Yesterday the findings of an independent investigation into the Southern Baptist Covention regarding sexual abuse were published. The report will mean much to some and little to others. There’s so much in it, far more than I could or should possibly try to ruminate on publicly. If you want a summary, the AP has published one. For some sober reflection, I recommend the thoughts of Russell Moore and Albert Mohler. More will certainly come.
For now, I only want to make one observation about all this. The consistent, pervasive, unifying, and unavoidable theme of the report is the desire by several SBC leaders to preserve the indemnity and reputation of the denomination above all else. The idea that acknowledging allegations of abuse in churches or following up on them would present the Executive Committee or other SBC entities with unacceptable risk is said explicitly by multiple speakers in the report. As hidden as many of these abusive situations were, zero attempt was made to hide this logic. It was expressed publicly and privately, in the backchannel and official communications. We get this on what feels like every other page, in both word and deep: “If we say or do something, we may be sued, we may be criticized. Thus, we should do nothing and say nothing.”
The first thing that anyone should notice about this logic is that it failed. It didn’t work. Nothing was done, nothing was said. And yet the convention, including several of its most prestigious, beloved personalities, is now being openly reviled and shamed by Christians and non-Christians alike. Activists did not do this. People who desire to “burn it down” (attributed by certain SBC leaders to sex abuse advocates in the report) didn’t do this. The SBC stands exposed and humiliated in the eyes of the country and the wider religious world not because of what its enemies did, but because of what the SBC did.
Activists did not mislead the convention about the existence or plausibility of a sex offender database. The Executive Committee did that. Activists are not credibly accused of fondling, kissing, and trying to disrobe a woman in a condo. A former SBC president is. Activists did not decide to stealthily re-label allegations of abuse as allegations of an adulterous affair. An SBC entity did that. Scorn is now heaped upon a denomination that many of us love and owe our spiritual lives to. But it is nobody else’s doing.

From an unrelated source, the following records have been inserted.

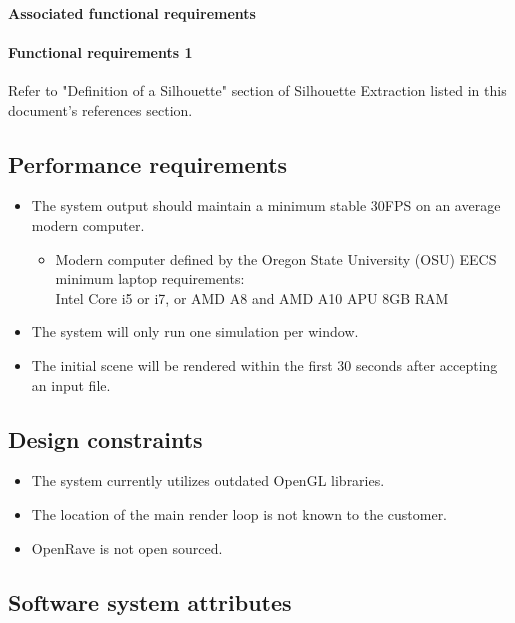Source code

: \documentclass[10pt,journal,compsoc]{IEEEtran}
\begin{document}
\begin{flushleft}
\paragraph{Associated functional requirements}

\paragraph{Functional requirements 1}
Refer to "Definition of a Silhouette" section of Silhouette Extraction listed in this document's references section.

\subsection{Performance requirements}
\vspace{3mm}
\begin{itemize}
\item The system output should maintain a minimum stable 30FPS on an average modern computer.
\begin{itemize}
\item Modern computer defined by the Oregon State University (OSU) EECS minimum laptop requirements: \\
Intel Core i5 or i7, or AMD A8 and AMD A10 APU
8GB RAM

\end{itemize}
\item The system will only run one simulation per window.
\item The initial scene will be rendered within the first 30 seconds after accepting an input file.
\end{itemize}

\subsection{Design constraints}
\vspace{3mm}
\begin{itemize}
\item The system currently utilizes outdated OpenGL libraries.
\item The location of the main render loop is not known to the customer.
\item OpenRave is not open sourced.
\end{itemize}


\subsection{Software system attributes}
\vspace{3mm}

\end{flushleft}
\end{document}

Time and time again, Christians have to be reminded that the logic of refusing to do the right or honest thing because the effects of doing so will be worse than not doing it simply does not work in the kingdom of God. It never does. The light eventually gets switched on. The bill always comes due. And effect of silence and indifference is always to reap a stronger whirlwind.
The second thing we should notice is that truth doesn’t care where it comes from. One of the most overwhelming impressions I got from the report was that several SBC leaders genuinely believed that the people calling for investigations and accountability were their enemies. Of course, part of this was simply a disingenuous desire to keep skeletons in the closet. But some of it, I think, was a sincere belief that the kind of people who talk a lot about sexual abuse are also the kinds of people who don’t care if innocent people suffer, who don’t care about institutions and the people inside them, and who are willing to “burn it all down” if their own platform and prestige increase.
Where did this belief come from? I think it partially came from not knowing many sex abuse survivors personally. I think it partially came from the #MeToo movement itself, which, if we’re being very, painfully honest, doesn’t have a perfect record of justice and truth-seeking (and those are the elements that tend to float to the surface of media coverage). But I also think it partially came from the same hyper-partisan habitat that we all inhabit right now.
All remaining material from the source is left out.